1

I have excel(test.xlsx) sheet having multiple columns,col1,col2,col3,col4 and so on.. I want to perform some operation on col2,col3 and then the output output.xlsx having all the columns again with the updated col2,col3..

What I was trying..

df = pd.read_xlsx('test.xlsx')
col = ['col2','col3']
df_with_some_operation = df[col].<some_op>
df_with_some_operation.to_excel(output.xlsx)

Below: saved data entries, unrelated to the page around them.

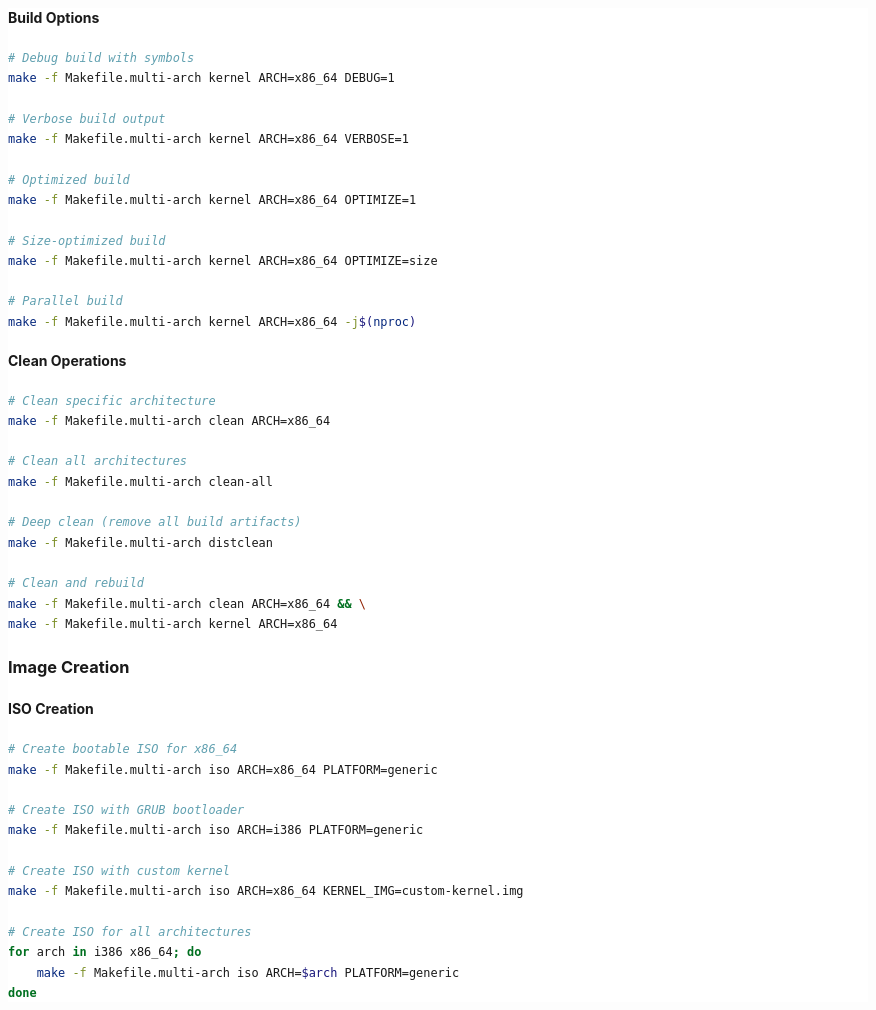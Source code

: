 #### Build Options
```bash
# Debug build with symbols
make -f Makefile.multi-arch kernel ARCH=x86_64 DEBUG=1

# Verbose build output
make -f Makefile.multi-arch kernel ARCH=x86_64 VERBOSE=1

# Optimized build
make -f Makefile.multi-arch kernel ARCH=x86_64 OPTIMIZE=1

# Size-optimized build
make -f Makefile.multi-arch kernel ARCH=x86_64 OPTIMIZE=size

# Parallel build
make -f Makefile.multi-arch kernel ARCH=x86_64 -j$(nproc)
```

#### Clean Operations
```bash
# Clean specific architecture
make -f Makefile.multi-arch clean ARCH=x86_64

# Clean all architectures
make -f Makefile.multi-arch clean-all

# Deep clean (remove all build artifacts)
make -f Makefile.multi-arch distclean

# Clean and rebuild
make -f Makefile.multi-arch clean ARCH=x86_64 && \
make -f Makefile.multi-arch kernel ARCH=x86_64
```

### Image Creation

#### ISO Creation
```bash
# Create bootable ISO for x86_64
make -f Makefile.multi-arch iso ARCH=x86_64 PLATFORM=generic

# Create ISO with GRUB bootloader
make -f Makefile.multi-arch iso ARCH=i386 PLATFORM=generic

# Create ISO with custom kernel
make -f Makefile.multi-arch iso ARCH=x86_64 KERNEL_IMG=custom-kernel.img

# Create ISO for all architectures
for arch in i386 x86_64; do
    make -f Makefile.multi-arch iso ARCH=$arch PLATFORM=generic
done
```
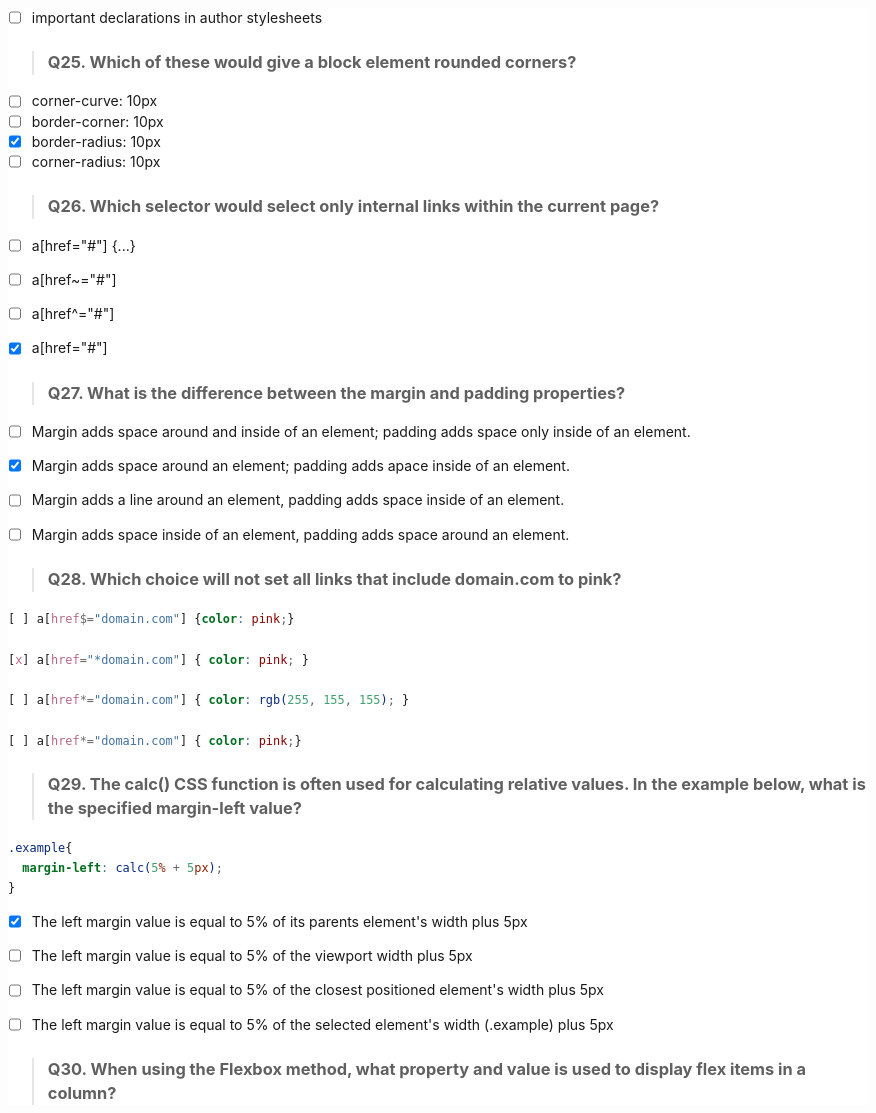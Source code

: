 - [ ] important declarations in author stylesheets


> ### Q25. Which of these would give a block element rounded corners?

- [ ] corner-curve: 10px
- [ ] border-corner: 10px
- [x] border-radius: 10px
- [ ] corner-radius: 10px

> ### Q26. Which selector would select only internal links within the current page?

- [ ] a[href="#"] {...}

- [ ] a[href~="#"]

- [ ] a[href^="#"]

- [x] a[href="#"]

> ### Q27. What is the difference between the margin and padding properties?

- [ ] Margin adds space around and inside of an element; padding adds space only inside of an element.

- [x] Margin adds space around an element; padding adds apace inside of an element.

- [ ] Margin adds a line around an element, padding adds space inside of an element.

- [ ] Margin adds space inside of an element, padding adds space around an element.

> ### Q28. Which choice will not set all links that include domain.com to pink?
```css
[ ] a[href$="domain.com"] {color: pink;}

[x] a[href="*domain.com"] { color: pink; }

[ ] a[href*="domain.com"] { color: rgb(255, 155, 155); } 

[ ] a[href*="domain.com"] { color: pink;}

```
> ### Q29. The calc() CSS function is often used for calculating relative values. In the example below, what is the specified margin-left value?

```css
.example{
  margin-left: calc(5% + 5px);
}
```
- [x] The left margin value is equal to 5% of its parents element's width plus 5px

- [ ] The left margin value is equal to 5% of the viewport width plus 5px

- [ ] The left margin value is equal to 5% of the closest positioned element's width plus 5px

- [ ] The left margin value is equal to 5% of the selected element's width (.example) plus 5px

> ### Q30. When using the Flexbox method, what property and value is used to display flex items in a column?
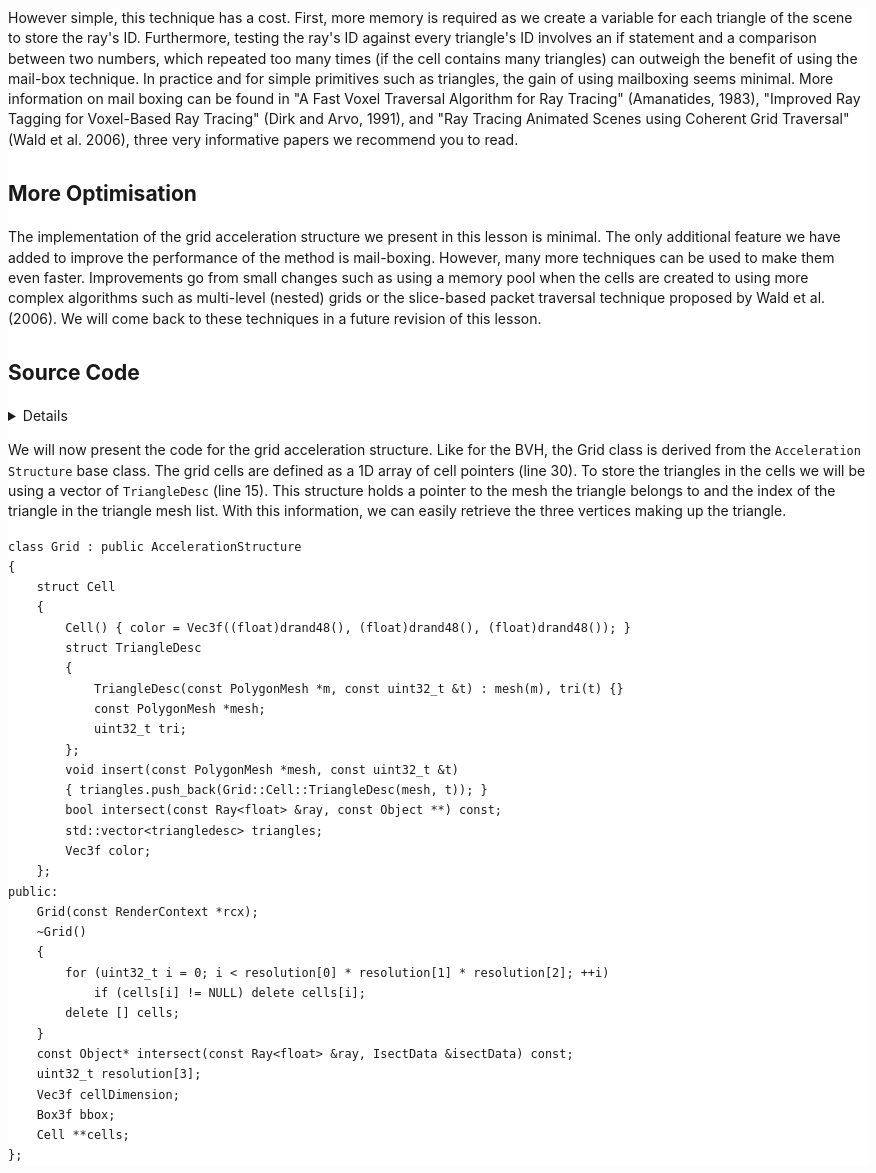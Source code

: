 However simple, this technique has a cost. First, more memory is required as we create a variable for each triangle of the scene to store the ray's ID. Furthermore, testing the ray's ID against every triangle's ID involves an if statement and a comparison between two numbers, which repeated too many times (if the cell contains many triangles) can outweigh the benefit of using the mail-box technique. In practice and for simple primitives such as triangles, the gain of using mailboxing seems minimal. More information on mail boxing can be found in "A Fast Voxel Traversal Algorithm for Ray Tracing" (Amanatides, 1983), "Improved Ray Tagging for Voxel-Based Ray Tracing" (Dirk and Arvo, 1991), and "Ray Tracing Animated Scenes using Coherent Grid Traversal" (Wald et al. 2006), three very informative papers we recommend you to read.

## More Optimisation

The implementation of the grid acceleration structure we present in this lesson is minimal. The only additional feature we have added to improve the performance of the method is mail-boxing. However, many more techniques can be used to make them even faster. Improvements go from small changes such as using a memory pool when the cells are created to using more complex algorithms such as multi-level (nested) grids or the slice-based packet traversal technique proposed by Wald et al. (2006). We will come back to these techniques in a future revision of this lesson.

## Source Code

<details></details>

We will now present the code for the grid acceleration structure. Like for the BVH, the Grid class is derived from the `AccelerationStructure` base class. The grid cells are defined as a 1D array of cell pointers (line 30). To store the triangles in the cells we will be using a vector of `TriangleDesc` (line 15). This structure holds a pointer to the mesh the triangle belongs to and the index of the triangle in the triangle mesh list. With this information, we can easily retrieve the three vertices making up the triangle.

```
class Grid : public AccelerationStructure 
{ 
	struct Cell 
    { 
        Cell() { color = Vec3f((float)drand48(), (float)drand48(), (float)drand48()); } 
        struct TriangleDesc 
        { 
            TriangleDesc(const PolygonMesh *m, const uint32_t &t) : mesh(m), tri(t) {} 
            const PolygonMesh *mesh; 
            uint32_t tri; 
        }; 
        void insert(const PolygonMesh *mesh, const uint32_t &t) 
        { triangles.push_back(Grid::Cell::TriangleDesc(mesh, t)); } 
        bool intersect(const Ray<float> &ray, const Object **) const; 
        std::vector<triangledesc> triangles; 
        Vec3f color; 
    }; 
public: 
    Grid(const RenderContext *rcx); 
    ~Grid() 
    { 
        for (uint32_t i = 0; i < resolution[0] * resolution[1] * resolution[2]; ++i) 
            if (cells[i] != NULL) delete cells[i]; 
        delete [] cells; 
    } 
    const Object* intersect(const Ray<float> &ray, IsectData &isectData) const; 
    uint32_t resolution[3]; 
    Vec3f cellDimension; 
    Box3f bbox; 
    Cell **cells; 
};
```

Need help on this code so that all the columns including col2,col3 get included in final output.xlsx

For better visualisation ... Check below, I do not want to change the column names, only want to update the content.. I picked this example to made it simplify .. col2 and col3 - > multiplied by 2 . just a note, there are multiple columns in actual, but only on 2 I have to do some work..

input.xlsx
col1   col2 col3
 1      2    3

output.xls
col1  col2  col3
1     4    6
9
  • Why can't you just use drop? Commented Aug 27, 2018 at 17:12
  • @roganjosh I need to keep all the columns as it is, just have to update col2,col3 . The excel sheet needs to be used with all the columns. Any better way you can suggest ? Commented Aug 27, 2018 at 17:13
  • Ok, so drop the columns you don't want before to_excel Commented Aug 27, 2018 at 17:14
  • 1
    To provide a good solution, you need to indicate what's involved in <and then the logic work>. Vectorised operations may be possible instead of the more generic but inefficient pd.DataFrame.apply. Commented Aug 27, 2018 at 17:23
  • 1
    @jpp Please check the code, updated.. Commented Aug 27, 2018 at 17:26

3 Answers 3

1

You can just assign the result of pd.DataFrame.applymap to df[cols]. This will leave the rest of your dataframe unchanged.

df = pd.read_excel('test.xlsx')

cols = ['col2','col3']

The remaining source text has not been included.